__Your goal__: All records are to be reproduced verbatim, with images omitted.

[Source information]

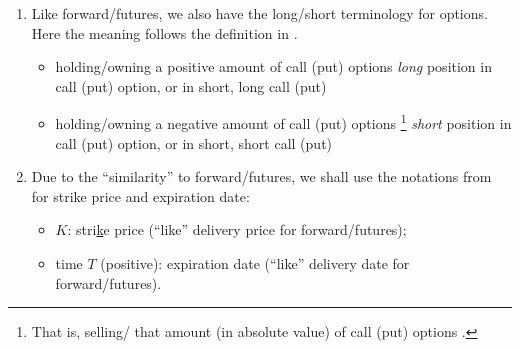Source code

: \begin{enumerate}
\item Like forward/futures, we also have the long/short terminology for
options. Here the meaning follows the definition in
.
\begin{itemize}
\item holding/owning a positive amount of call (put) options 
 \emph{long} position in call (put) option, or in short,
long call (put)
\item holding/owning a negative amount of call (put) options
\footnote{That is, selling/ that amount (in
absolute value) of call (put) options .} 
\emph{short} position in call (put) option, or in short, short call (put)
\end{itemize}

\item Due to the ``similarity'' to forward/futures, we shall use the notations
from  for strike price and expiration date:
\begin{itemize}
\item \(K\): stri\underline{k}e price (``like'' delivery price for forward/futures);
\item time \(T\) (positive): expiration date (``like'' delivery date for
forward/futures).
\end{itemize}
\end{enumerate}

[/Source information]

__Your response__:
Source code

: \begin{enumerate}
\item Like forward/futures, we also have the long/short terminology for
options. Here the meaning follows the definition in
.
\begin{itemize}
\item holding/owning a positive amount of call (put) options 
 \emph{long} position in call (put) option, or in short,
long call (put)
\item holding/owning a negative amount of call (put) options
\footnote{That is, selling/ that amount (in
absolute value) of call (put) options .} 
\emph{short} position in call (put) option, or in short, short call (put)
\end{itemize}

\item Due to the ``similarity'' to forward/futures, we shall use the notations
from  for strike price and expiration date:
\begin{itemize}
\item \(K\): stri\underline{k}e price (``like'' delivery price for forward/futures);
\item time \(T\) (positive): expiration date (``like'' delivery date for
forward/futures).
\end{itemize}
\end{enumerate}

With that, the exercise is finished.